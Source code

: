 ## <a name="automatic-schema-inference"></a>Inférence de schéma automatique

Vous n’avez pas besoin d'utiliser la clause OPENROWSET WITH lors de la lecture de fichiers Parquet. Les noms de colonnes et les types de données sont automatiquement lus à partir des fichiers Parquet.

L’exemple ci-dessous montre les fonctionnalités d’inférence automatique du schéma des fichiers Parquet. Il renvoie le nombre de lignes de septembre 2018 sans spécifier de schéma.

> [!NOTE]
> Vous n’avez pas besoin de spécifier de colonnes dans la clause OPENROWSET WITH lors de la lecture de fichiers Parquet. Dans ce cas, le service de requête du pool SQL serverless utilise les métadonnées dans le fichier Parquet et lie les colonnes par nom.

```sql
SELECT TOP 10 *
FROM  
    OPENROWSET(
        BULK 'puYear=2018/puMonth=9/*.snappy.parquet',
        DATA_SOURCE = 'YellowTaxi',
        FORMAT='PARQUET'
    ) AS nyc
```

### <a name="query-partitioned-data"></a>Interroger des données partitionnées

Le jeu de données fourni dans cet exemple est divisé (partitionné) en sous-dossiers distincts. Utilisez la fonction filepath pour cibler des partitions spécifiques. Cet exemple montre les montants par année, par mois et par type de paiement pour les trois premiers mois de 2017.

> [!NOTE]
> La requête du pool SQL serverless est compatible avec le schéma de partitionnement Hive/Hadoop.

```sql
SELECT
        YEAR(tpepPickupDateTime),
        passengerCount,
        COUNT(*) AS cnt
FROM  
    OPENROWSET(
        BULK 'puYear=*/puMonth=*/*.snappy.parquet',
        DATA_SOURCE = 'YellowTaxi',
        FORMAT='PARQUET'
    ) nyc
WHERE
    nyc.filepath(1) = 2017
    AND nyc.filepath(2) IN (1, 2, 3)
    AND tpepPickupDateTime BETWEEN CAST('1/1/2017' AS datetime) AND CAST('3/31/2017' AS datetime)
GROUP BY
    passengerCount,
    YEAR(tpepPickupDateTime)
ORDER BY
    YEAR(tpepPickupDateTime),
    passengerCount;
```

• What to do: What is needed is an exact copy of the lines from the start of the listing through the line where "des données partitionnées" sits, please, both end lines included and nothing more.

• Reply:
Source code

: ## <a name="automatic-schema-inference"></a>Inférence de schéma automatique

Vous n’avez pas besoin d'utiliser la clause OPENROWSET WITH lors de la lecture de fichiers Parquet. Les noms de colonnes et les types de données sont automatiquement lus à partir des fichiers Parquet.

L’exemple ci-dessous montre les fonctionnalités d’inférence automatique du schéma des fichiers Parquet. Il renvoie le nombre de lignes de septembre 2018 sans spécifier de schéma.

> [!NOTE]
> Vous n’avez pas besoin de spécifier de colonnes dans la clause OPENROWSET WITH lors de la lecture de fichiers Parquet. Dans ce cas, le service de requête du pool SQL serverless utilise les métadonnées dans le fichier Parquet et lie les colonnes par nom.

```sql
SELECT TOP 10 *
FROM  
    OPENROWSET(
        BULK 'puYear=2018/puMonth=9/*.snappy.parquet',
        DATA_SOURCE = 'YellowTaxi',
        FORMAT='PARQUET'
    ) AS nyc
```

### <a name="query-partitioned-data"></a>Interroger des données partitionnées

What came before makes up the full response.